> **Recorded information**:
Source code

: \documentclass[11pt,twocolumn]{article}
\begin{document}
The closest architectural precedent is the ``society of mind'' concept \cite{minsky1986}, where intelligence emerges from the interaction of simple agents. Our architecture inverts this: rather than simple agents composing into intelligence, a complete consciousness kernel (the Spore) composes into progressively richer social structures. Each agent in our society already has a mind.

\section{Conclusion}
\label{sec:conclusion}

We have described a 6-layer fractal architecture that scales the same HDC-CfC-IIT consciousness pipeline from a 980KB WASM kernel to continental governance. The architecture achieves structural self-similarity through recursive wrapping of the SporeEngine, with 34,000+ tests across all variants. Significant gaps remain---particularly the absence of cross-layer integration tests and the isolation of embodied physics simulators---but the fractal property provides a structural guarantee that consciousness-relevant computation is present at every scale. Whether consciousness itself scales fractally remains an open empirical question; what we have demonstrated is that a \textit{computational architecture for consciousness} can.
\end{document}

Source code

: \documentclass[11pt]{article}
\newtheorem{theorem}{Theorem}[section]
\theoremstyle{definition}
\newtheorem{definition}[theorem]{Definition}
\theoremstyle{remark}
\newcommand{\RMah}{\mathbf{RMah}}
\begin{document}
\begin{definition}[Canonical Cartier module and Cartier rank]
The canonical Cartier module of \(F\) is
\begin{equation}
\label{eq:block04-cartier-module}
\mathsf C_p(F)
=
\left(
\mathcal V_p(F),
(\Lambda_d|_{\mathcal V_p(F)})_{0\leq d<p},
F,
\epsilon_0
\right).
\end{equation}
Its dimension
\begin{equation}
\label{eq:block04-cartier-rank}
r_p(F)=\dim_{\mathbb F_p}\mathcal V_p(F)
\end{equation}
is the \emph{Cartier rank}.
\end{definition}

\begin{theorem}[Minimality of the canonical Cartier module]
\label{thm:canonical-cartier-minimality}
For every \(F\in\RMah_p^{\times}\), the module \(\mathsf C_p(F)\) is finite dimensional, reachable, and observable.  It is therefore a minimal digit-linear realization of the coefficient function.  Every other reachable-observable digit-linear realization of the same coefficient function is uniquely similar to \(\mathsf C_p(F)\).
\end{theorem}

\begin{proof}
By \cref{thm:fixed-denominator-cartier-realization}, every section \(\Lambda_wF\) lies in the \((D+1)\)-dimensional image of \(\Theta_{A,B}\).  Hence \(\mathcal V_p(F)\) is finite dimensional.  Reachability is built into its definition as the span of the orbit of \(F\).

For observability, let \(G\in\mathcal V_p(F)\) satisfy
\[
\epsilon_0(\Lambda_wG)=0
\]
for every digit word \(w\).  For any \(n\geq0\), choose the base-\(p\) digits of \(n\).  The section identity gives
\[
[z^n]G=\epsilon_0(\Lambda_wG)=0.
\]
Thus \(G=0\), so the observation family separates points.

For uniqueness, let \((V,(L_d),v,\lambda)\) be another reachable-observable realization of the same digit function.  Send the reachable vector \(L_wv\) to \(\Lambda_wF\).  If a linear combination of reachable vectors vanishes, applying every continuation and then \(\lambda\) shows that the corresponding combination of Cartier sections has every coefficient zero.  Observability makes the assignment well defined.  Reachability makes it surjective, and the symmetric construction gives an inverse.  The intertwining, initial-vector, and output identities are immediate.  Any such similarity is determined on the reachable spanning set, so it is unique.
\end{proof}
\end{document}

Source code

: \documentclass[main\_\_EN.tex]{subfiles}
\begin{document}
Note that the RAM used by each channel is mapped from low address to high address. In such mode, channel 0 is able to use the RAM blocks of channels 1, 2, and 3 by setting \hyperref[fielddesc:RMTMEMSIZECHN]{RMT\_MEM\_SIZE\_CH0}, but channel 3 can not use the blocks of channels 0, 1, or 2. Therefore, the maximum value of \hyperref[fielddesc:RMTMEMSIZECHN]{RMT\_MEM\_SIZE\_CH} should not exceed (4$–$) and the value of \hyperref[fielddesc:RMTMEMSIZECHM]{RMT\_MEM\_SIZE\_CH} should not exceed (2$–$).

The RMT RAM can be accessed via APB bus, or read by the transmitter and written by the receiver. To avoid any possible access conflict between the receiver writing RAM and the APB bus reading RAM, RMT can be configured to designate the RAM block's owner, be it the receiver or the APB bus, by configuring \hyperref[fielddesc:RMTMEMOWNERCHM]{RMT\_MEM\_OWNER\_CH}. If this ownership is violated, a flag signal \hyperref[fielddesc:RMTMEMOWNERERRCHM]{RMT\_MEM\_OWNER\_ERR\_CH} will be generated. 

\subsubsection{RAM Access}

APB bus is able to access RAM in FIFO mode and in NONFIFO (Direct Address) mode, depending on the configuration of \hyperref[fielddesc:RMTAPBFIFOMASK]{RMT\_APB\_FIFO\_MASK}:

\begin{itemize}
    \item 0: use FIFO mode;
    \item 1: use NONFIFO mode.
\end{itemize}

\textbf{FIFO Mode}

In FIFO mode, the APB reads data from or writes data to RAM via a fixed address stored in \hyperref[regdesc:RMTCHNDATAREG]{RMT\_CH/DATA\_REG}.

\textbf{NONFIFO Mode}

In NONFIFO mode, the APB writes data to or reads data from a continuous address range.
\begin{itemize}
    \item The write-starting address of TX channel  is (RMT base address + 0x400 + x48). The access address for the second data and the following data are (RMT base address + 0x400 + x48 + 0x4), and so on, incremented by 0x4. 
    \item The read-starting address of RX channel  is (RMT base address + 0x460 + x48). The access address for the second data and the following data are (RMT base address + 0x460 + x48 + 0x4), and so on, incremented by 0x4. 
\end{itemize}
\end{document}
---
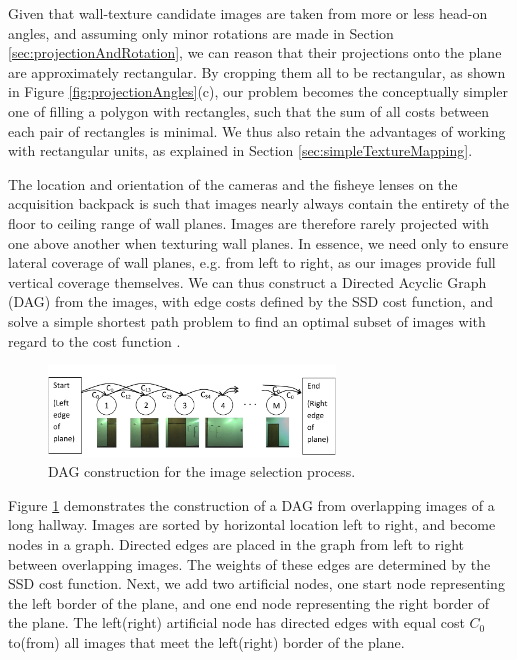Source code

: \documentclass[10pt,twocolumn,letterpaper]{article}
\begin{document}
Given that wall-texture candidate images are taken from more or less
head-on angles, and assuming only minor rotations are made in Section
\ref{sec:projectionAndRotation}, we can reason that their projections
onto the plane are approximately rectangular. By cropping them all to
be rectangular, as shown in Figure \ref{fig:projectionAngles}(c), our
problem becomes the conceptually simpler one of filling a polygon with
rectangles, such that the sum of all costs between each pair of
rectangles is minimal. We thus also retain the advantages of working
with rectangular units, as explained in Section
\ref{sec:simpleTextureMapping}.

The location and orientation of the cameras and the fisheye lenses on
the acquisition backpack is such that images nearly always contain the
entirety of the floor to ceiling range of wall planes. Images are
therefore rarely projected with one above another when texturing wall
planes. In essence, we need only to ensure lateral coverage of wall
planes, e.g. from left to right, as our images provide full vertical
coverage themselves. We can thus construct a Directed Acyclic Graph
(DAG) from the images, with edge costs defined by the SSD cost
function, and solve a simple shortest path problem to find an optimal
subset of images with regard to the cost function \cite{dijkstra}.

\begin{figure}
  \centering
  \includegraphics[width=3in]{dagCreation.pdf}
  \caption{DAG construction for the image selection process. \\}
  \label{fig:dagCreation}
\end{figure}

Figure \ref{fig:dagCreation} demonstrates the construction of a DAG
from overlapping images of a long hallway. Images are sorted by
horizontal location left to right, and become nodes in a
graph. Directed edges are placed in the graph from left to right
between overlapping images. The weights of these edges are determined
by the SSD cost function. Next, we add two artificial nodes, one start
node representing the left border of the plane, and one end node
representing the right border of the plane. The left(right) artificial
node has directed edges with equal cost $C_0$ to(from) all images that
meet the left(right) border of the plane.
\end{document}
==
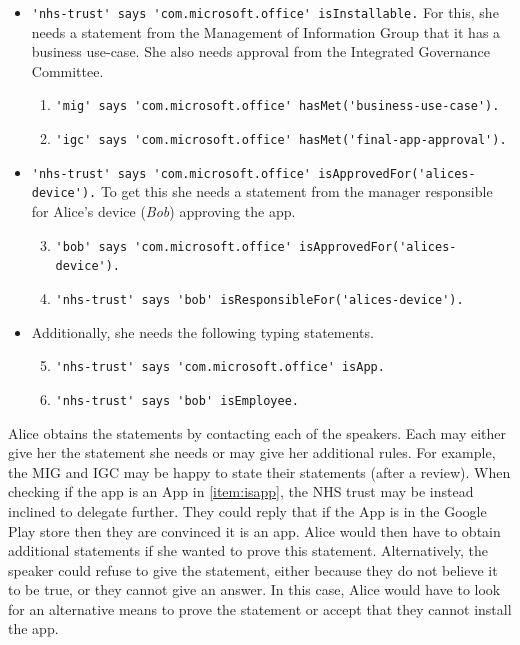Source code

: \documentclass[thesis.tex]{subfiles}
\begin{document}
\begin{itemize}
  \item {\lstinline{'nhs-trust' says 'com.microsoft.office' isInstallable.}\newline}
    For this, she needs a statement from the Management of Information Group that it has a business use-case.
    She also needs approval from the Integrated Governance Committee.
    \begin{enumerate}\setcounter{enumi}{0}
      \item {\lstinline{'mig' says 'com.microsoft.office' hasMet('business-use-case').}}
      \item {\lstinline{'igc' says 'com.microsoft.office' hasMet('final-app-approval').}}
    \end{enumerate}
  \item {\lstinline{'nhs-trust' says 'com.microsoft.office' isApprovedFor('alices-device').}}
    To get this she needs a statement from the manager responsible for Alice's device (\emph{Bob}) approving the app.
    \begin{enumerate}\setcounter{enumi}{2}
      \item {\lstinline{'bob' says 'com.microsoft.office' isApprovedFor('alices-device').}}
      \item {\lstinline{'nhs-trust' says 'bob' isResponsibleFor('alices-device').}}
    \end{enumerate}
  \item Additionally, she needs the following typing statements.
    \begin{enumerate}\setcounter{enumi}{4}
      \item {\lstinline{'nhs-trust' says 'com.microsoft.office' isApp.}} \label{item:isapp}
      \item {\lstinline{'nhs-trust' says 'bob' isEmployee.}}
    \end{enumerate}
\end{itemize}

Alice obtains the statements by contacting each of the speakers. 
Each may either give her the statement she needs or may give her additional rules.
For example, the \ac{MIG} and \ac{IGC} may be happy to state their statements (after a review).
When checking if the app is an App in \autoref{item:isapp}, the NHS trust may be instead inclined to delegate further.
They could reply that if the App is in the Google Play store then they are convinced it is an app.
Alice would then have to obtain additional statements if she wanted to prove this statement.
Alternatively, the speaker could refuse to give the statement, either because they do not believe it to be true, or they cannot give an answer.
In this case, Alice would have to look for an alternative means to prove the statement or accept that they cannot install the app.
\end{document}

> **What is expected**: All that is wanted is the stretch of lines above from the one containing "following typing statements." through the one containing "Alice would then", duplicated exactly.

> **Solved problem**:
  \item Additionally, she needs the following typing statements.
    \begin{enumerate}\setcounter{enumi}{4}
      \item {\lstinline{'nhs-trust' says 'com.microsoft.office' isApp.}} \label{item:isapp}
      \item {\lstinline{'nhs-trust' says 'bob' isEmployee.}}
    \end{enumerate}
\end{itemize}

Alice obtains the statements by contacting each of the speakers. 
Each may either give her the statement she needs or may give her additional rules.
For example, the \ac{MIG} and \ac{IGC} may be happy to state their statements (after a review).
When checking if the app is an App in \autoref{item:isapp}, the NHS trust may be instead inclined to delegate further.
They could reply that if the App is in the Google Play store then they are convinced it is an app.
Alice would then have to obtain additional statements if she wanted to prove this statement.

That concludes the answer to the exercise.